▸ **Your instructions**
Set down the listing below verbatim, but only from its first line through the line containing "stuck before that?".

··· Exercise material

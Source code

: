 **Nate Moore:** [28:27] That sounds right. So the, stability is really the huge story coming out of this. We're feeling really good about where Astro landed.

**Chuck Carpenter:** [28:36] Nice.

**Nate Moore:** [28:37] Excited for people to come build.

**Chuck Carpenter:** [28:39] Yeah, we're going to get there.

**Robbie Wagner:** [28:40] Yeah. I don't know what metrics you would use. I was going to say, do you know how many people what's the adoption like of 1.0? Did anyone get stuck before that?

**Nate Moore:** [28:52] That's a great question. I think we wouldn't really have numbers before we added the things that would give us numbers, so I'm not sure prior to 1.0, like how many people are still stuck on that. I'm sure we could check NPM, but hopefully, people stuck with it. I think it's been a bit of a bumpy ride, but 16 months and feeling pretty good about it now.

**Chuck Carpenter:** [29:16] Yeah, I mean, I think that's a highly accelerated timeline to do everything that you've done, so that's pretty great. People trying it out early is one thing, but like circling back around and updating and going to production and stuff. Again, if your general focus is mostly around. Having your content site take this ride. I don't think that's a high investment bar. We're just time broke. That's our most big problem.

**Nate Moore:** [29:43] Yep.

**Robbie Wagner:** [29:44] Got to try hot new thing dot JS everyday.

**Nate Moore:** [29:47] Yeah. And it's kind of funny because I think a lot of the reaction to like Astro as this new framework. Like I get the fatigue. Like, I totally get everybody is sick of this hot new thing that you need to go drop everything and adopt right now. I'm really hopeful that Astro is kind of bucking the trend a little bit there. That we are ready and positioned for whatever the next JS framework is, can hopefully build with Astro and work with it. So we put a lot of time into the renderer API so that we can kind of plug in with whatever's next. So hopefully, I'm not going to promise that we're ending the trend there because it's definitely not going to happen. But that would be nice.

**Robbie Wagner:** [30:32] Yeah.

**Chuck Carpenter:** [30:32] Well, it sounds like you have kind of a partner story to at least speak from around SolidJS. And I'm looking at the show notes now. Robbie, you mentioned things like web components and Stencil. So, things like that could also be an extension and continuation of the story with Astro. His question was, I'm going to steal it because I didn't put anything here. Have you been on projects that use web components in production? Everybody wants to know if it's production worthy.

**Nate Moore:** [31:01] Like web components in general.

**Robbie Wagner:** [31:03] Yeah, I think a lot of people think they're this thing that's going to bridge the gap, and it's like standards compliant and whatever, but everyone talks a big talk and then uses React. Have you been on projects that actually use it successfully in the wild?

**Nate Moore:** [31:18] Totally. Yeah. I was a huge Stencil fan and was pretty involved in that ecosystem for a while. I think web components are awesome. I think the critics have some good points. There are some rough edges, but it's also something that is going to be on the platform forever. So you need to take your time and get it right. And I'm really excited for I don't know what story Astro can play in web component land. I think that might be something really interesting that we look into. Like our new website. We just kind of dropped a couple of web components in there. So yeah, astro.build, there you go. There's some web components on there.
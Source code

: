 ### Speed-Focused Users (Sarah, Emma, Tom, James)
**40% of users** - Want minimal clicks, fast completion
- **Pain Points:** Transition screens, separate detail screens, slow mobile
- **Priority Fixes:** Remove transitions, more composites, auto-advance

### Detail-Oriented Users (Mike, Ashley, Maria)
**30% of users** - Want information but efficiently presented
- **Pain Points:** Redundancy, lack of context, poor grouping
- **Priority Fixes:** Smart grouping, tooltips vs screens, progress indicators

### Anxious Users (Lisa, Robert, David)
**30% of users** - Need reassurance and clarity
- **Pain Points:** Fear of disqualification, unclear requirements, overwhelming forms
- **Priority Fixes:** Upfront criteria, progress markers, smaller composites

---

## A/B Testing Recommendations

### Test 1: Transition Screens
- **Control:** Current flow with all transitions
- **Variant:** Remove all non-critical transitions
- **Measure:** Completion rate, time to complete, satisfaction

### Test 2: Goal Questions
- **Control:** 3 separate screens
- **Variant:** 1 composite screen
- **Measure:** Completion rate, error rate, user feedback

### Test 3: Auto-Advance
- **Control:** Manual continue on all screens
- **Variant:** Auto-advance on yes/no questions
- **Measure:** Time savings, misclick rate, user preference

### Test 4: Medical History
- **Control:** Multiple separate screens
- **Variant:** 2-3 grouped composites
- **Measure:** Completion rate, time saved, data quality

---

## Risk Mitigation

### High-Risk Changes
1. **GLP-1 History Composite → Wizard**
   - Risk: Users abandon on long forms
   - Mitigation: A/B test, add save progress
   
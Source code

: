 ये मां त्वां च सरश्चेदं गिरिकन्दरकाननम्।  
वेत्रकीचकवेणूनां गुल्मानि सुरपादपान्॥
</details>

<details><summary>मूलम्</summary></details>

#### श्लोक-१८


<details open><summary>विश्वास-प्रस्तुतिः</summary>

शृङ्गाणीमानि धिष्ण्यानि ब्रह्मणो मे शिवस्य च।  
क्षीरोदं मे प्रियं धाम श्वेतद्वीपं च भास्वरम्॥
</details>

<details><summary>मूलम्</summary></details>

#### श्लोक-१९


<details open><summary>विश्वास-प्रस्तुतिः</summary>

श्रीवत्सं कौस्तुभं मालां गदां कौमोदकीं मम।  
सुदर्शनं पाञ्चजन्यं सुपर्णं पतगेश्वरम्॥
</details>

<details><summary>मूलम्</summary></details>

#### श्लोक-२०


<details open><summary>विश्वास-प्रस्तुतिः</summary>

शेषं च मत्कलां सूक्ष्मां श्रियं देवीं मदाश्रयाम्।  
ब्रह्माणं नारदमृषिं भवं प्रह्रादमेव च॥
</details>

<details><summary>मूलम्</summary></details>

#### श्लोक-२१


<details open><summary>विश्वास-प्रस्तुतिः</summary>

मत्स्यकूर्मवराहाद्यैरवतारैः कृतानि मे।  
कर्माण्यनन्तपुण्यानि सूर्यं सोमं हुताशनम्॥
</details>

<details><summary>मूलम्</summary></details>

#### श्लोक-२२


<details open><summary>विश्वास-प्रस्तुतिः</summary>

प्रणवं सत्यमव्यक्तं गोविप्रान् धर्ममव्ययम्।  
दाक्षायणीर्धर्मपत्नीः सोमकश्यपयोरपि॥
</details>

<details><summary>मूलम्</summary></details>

······

▸ **Output**
Source code

: **Nate Moore:** [28:27] That sounds right. So the, stability is really the huge story coming out of this. We're feeling really good about where Astro landed.

**Chuck Carpenter:** [28:36] Nice.

**Nate Moore:** [28:37] Excited for people to come build.

**Chuck Carpenter:** [28:39] Yeah, we're going to get there.

**Robbie Wagner:** [28:40] Yeah. I don't know what metrics you would use. I was going to say, do you know how many people what's the adoption like of 1.0? Did anyone get stuck before that?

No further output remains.